Nació en la población alemana de Wirsitz (hoy Wyrzysk, Polonia) en 1912. Afiliado desde muy joven a la Sociedad Alemana para el vuelo espacial, tuvo la posibilidad de trabajar junto a Hermann J. Oberth, uno de los padres de la astronáutica

Tras licenciarse en ingeniería con una tesis sobre el motor a reacción, fue asignado, hacia mediados de los años 1930, a los laboratorios de investigación del ejército alemán, donde participó en los experimentos sobre misiles para uso bélico. Fue aquí donde von Braun desarrolló el famoso proyecto V-2, que se considera como el primer misil de largo alcance de la historia.

Al finalizar el conflicto, von Braun se entregó a las tropas americanas con la condición de continuar desarrollando sus proyectos, como el V-3, un misil por etapas con el que los alemanes podrían haber bombardeado Estados Unidos de no ser, paradójicamente, por la intervención de la Gestapo, que lo consideró una idea inútil y visionaria.

De estas investigaciones nació en 1950, el impulsor Redstone, que fue empleado para el lanzamiento de los primeros satélites y astronautas americanos.
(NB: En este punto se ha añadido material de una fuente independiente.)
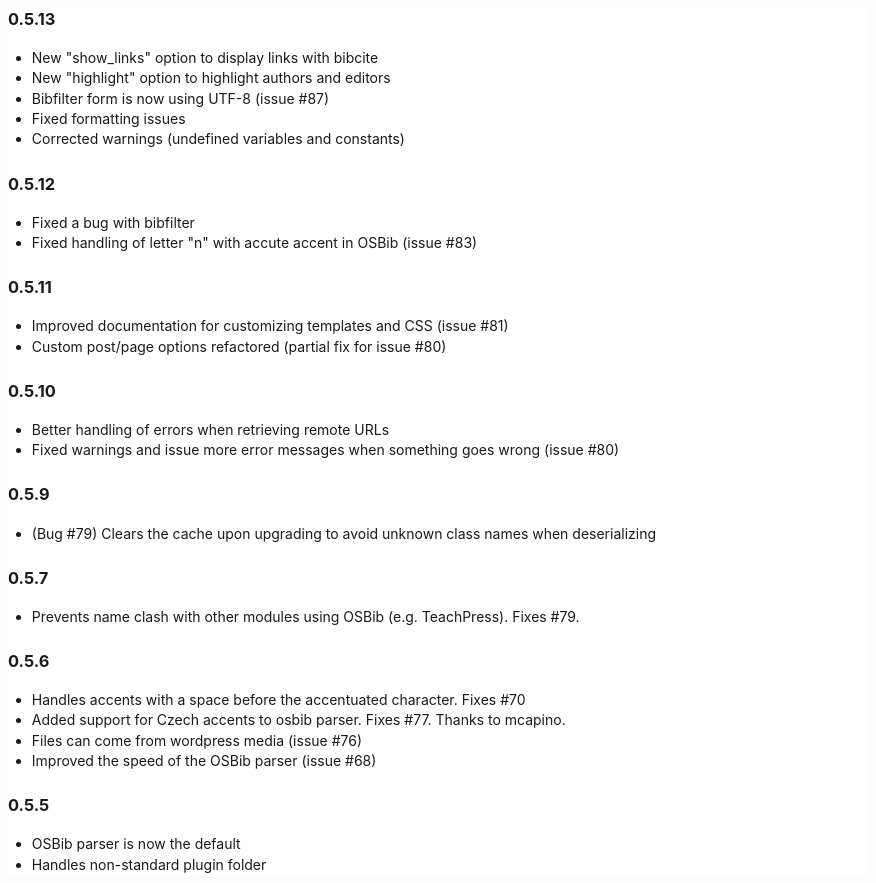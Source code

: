 
### 0.5.13

-   New "show_links" option to display links with bibcite
-   New "highlight" option to highlight authors and editors
-   Bibfilter form is now using UTF-8 (issue #87)
-   Fixed formatting issues
-   Corrected warnings (undefined variables and constants)


### 0.5.12

-   Fixed a bug with bibfilter
-   Fixed handling of letter "n" with accute accent in OSBib (issue #83)


### 0.5.11

-   Improved documentation for customizing templates and CSS (issue #81)
-   Custom post/page options refactored (partial fix for issue #80)


### 0.5.10

-   Better handling of errors when retrieving remote URLs
-   Fixed warnings and issue more error messages when something goes
    wrong (issue #80)


### 0.5.9

-   (Bug #79) Clears the cache upon upgrading to avoid unknown class
    names when deserializing


### 0.5.7

-   Prevents name clash with other modules using OSBib (e.g.
    TeachPress). Fixes #79.


### 0.5.6

-   Handles accents with a space before the accentuated character. Fixes
    #70
-   Added support for Czech accents to osbib parser. Fixes #77. Thanks
    to mcapino.
-   Files can come from wordpress media (issue #76)
-   Improved the speed of the OSBib parser (issue #68)


### 0.5.5

-   OSBib parser is now the default
-   Handles non-standard plugin folder
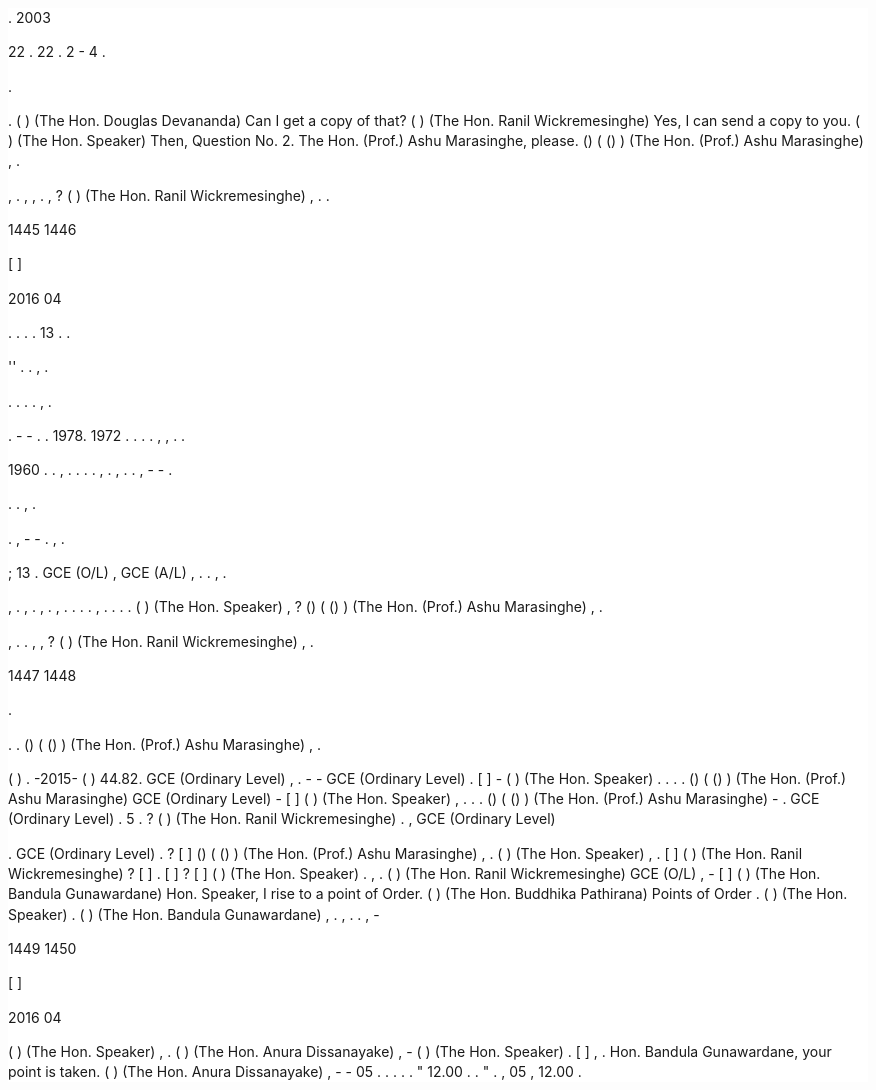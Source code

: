 . 2003

22 . 22 . 2 - 4 .

.

. ( ) (The Hon. Douglas Devananda) Can I get a copy of that? ( ) (The Hon. Ranil Wickremesinghe) Yes, I can send a copy to you. ( ) (The Hon. Speaker) Then, Question No. 2. The Hon. (Prof.) Ashu Marasinghe, please. () ( () ) (The Hon. (Prof.) Ashu Marasinghe) , .

, . , , . , ? ( ) (The Hon. Ranil Wickremesinghe) , . .

1445 1446

[ ]

2016 04

. . . . 13 . .

'' . . , .

. . . . , .

. - - . . 1978. 1972 . . . . , , . .

1960 . . , . . . . , . , . . , - - .

. . , .

. , - - . , .

; 13 . GCE (O/L) , GCE (A/L) , . . , .

, . , . , . , . . . . , . . . . ( ) (The Hon. Speaker) , ? () ( () ) (The Hon. (Prof.) Ashu Marasinghe) , .

, . . , , ? ( ) (The Hon. Ranil Wickremesinghe) , .

1447 1448

.

. . () ( () ) (The Hon. (Prof.) Ashu Marasinghe) , .

( ) . -2015- ( ) 44.82. GCE (Ordinary Level) , . - - GCE (Ordinary Level) . [ ] - ( ) (The Hon. Speaker) . . . . () ( () ) (The Hon. (Prof.) Ashu Marasinghe) GCE (Ordinary Level) - [ ] ( ) (The Hon. Speaker) , . . . () ( () ) (The Hon. (Prof.) Ashu Marasinghe) - . GCE (Ordinary Level) . 5 . ? ( ) (The Hon. Ranil Wickremesinghe) . , GCE (Ordinary Level)

. GCE (Ordinary Level) . ? [ ] () ( () ) (The Hon. (Prof.) Ashu Marasinghe) , . ( ) (The Hon. Speaker) , . [ ] ( ) (The Hon. Ranil Wickremesinghe) ? [ ] . [ ] ? [ ] ( ) (The Hon. Speaker) . , . ( ) (The Hon. Ranil Wickremesinghe) GCE (O/L) , - [ ] ( ) (The Hon. Bandula Gunawardane) Hon. Speaker, I rise to a point of Order. ( ) (The Hon. Buddhika Pathirana) Points of Order . ( ) (The Hon. Speaker) . ( ) (The Hon. Bandula Gunawardane) , . , . . , -

1449 1450

[ ]

2016 04

( ) (The Hon. Speaker) , . ( ) (The Hon. Anura Dissanayake) , - ( ) (The Hon. Speaker) . [ ] , . Hon. Bandula Gunawardane, your point is taken. ( ) (The Hon. Anura Dissanayake) , - - 05 . . . . . " 12.00 . . " . , 05 , 12.00 .
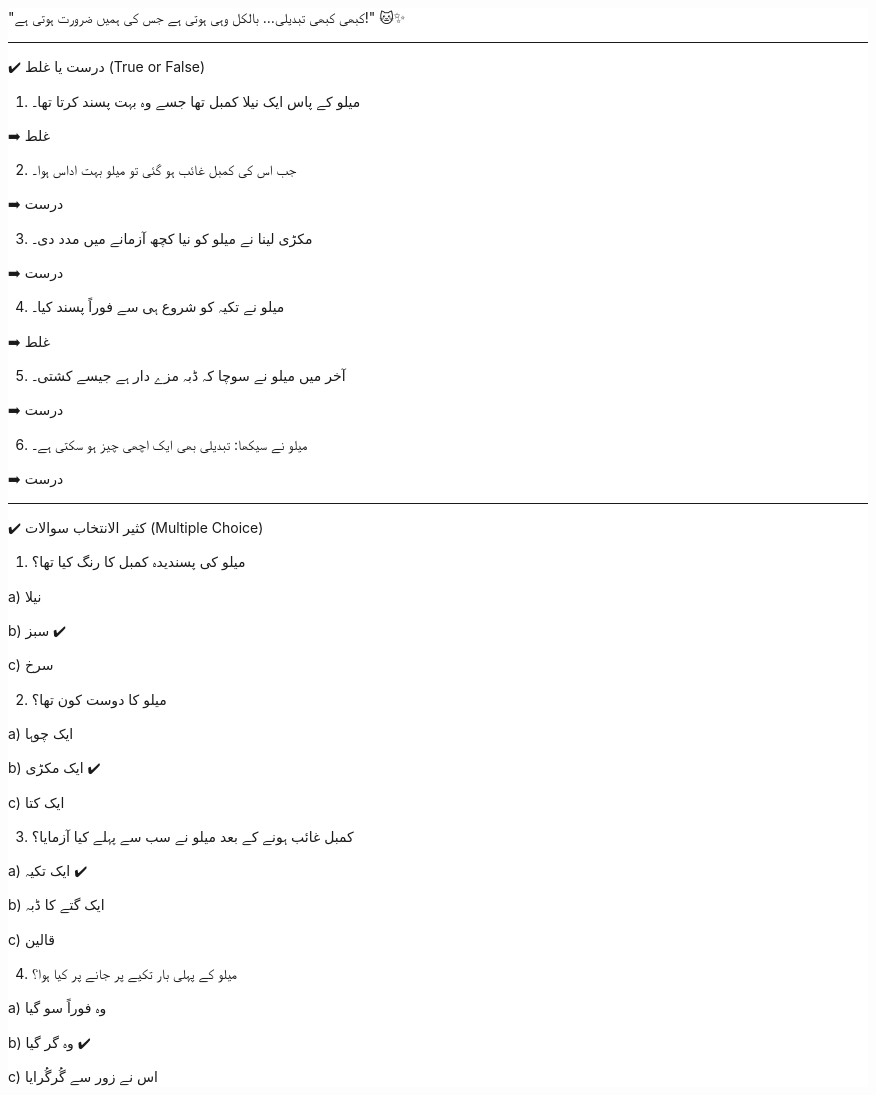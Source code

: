 "کبھی کبھی تبدیلی… بالکل وہی ہوتی ہے جس کی ہمیں ضرورت ہوتی ہے!" 🐱✨

---

✔️ درست یا غلط (True or False)

1. میلو کے پاس ایک نیلا کمبل تھا جسے وہ بہت پسند کرتا تھا۔

➡️ غلط

2. جب اس کی کمبل غائب ہو گئی تو میلو بہت اداس ہوا۔

➡️ درست

3. مکڑی لینا نے میلو کو نیا کچھ آزمانے میں مدد دی۔

➡️ درست

4. میلو نے تکیہ کو شروع ہی سے فوراً پسند کیا۔

➡️ غلط

5. آخر میں میلو نے سوچا کہ ڈبہ مزے دار ہے جیسے کشتی۔

➡️ درست

6. میلو نے سیکھا: تبدیلی بھی ایک اچھی چیز ہو سکتی ہے۔

➡️ درست

---

✔️ کثیر الانتخاب سوالات (Multiple Choice)

1. میلو کی پسندیدہ کمبل کا رنگ کیا تھا؟

a) نیلا

b) سبز ✔️

c) سرخ

2. میلو کا دوست کون تھا؟

a) ایک چوہا

b) ایک مکڑی ✔️

c) ایک کتا

3. کمبل غائب ہونے کے بعد میلو نے سب سے پہلے کیا آزمایا؟

a) ایک تکیہ ✔️

b) ایک گتے کا ڈبہ

c) قالین

4. میلو کے پہلی بار تکیے پر جانے پر کیا ہوا؟

a) وہ فوراً سو گیا

b) وہ گر گیا ✔️

c) اس نے زور سے گُرگُرایا
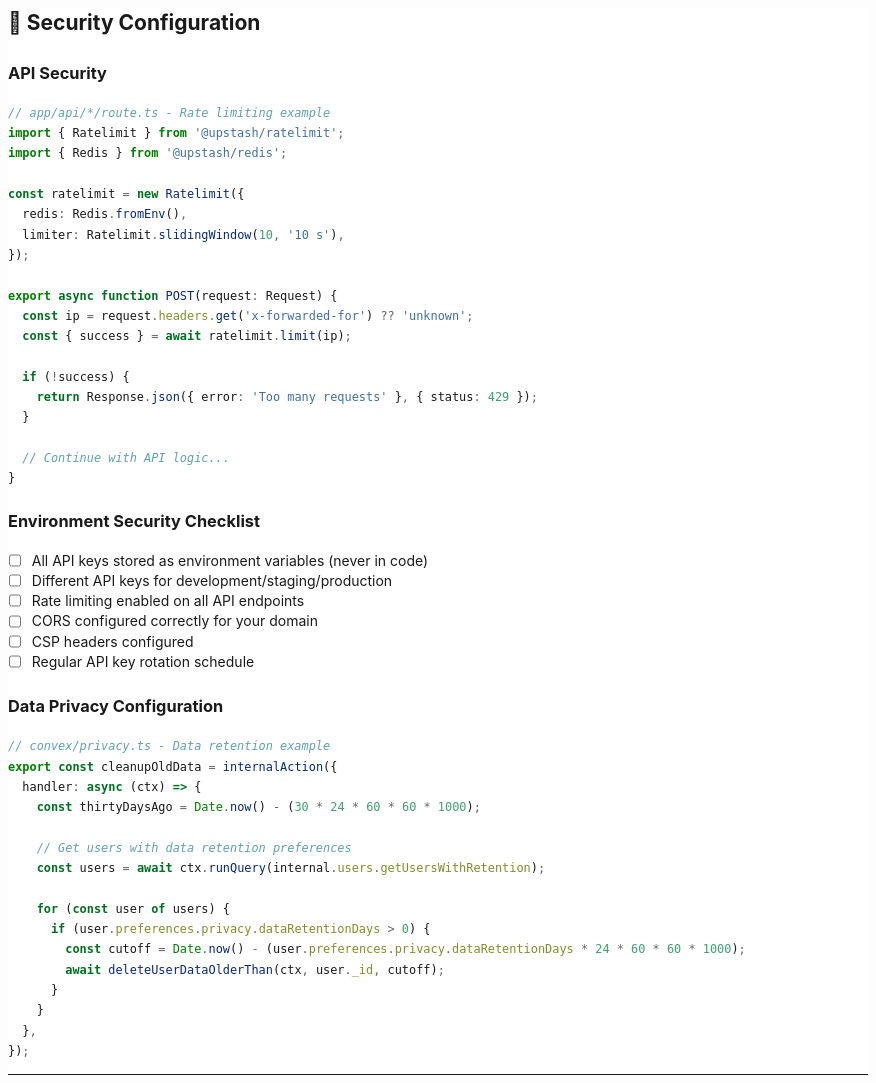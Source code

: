 
## 🔐 **Security Configuration**

### **API Security**
```typescript
// app/api/*/route.ts - Rate limiting example
import { Ratelimit } from '@upstash/ratelimit';
import { Redis } from '@upstash/redis';

const ratelimit = new Ratelimit({
  redis: Redis.fromEnv(),
  limiter: Ratelimit.slidingWindow(10, '10 s'),
});

export async function POST(request: Request) {
  const ip = request.headers.get('x-forwarded-for') ?? 'unknown';
  const { success } = await ratelimit.limit(ip);
  
  if (!success) {
    return Response.json({ error: 'Too many requests' }, { status: 429 });
  }
  
  // Continue with API logic...
}
```

### **Environment Security Checklist**
- [ ] All API keys stored as environment variables (never in code)
- [ ] Different API keys for development/staging/production
- [ ] Rate limiting enabled on all API endpoints
- [ ] CORS configured correctly for your domain
- [ ] CSP headers configured
- [ ] Regular API key rotation schedule

### **Data Privacy Configuration**
```typescript
// convex/privacy.ts - Data retention example
export const cleanupOldData = internalAction({
  handler: async (ctx) => {
    const thirtyDaysAgo = Date.now() - (30 * 24 * 60 * 60 * 1000);
    
    // Get users with data retention preferences
    const users = await ctx.runQuery(internal.users.getUsersWithRetention);
    
    for (const user of users) {
      if (user.preferences.privacy.dataRetentionDays > 0) {
        const cutoff = Date.now() - (user.preferences.privacy.dataRetentionDays * 24 * 60 * 60 * 1000);
        await deleteUserDataOlderThan(ctx, user._id, cutoff);
      }
    }
  },
});
```

---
Durante los años 60, ya en la NASA, von Braun, diseñó los grandes lanzadores, el último de los cuales fue el Saturno V.

Murió en 1977, a los 65, tras abandonar la NASA amargado ante los continuos recortes presupuestarios y la cancelación de muchos de sus proyectos, como las misiones a Marte, o las estaciones espaciales de forma toroidal, idea esta plasmada espectacularmente por Stanley Kubrik en 2001, UNA ODISEA DEL ESPACIO.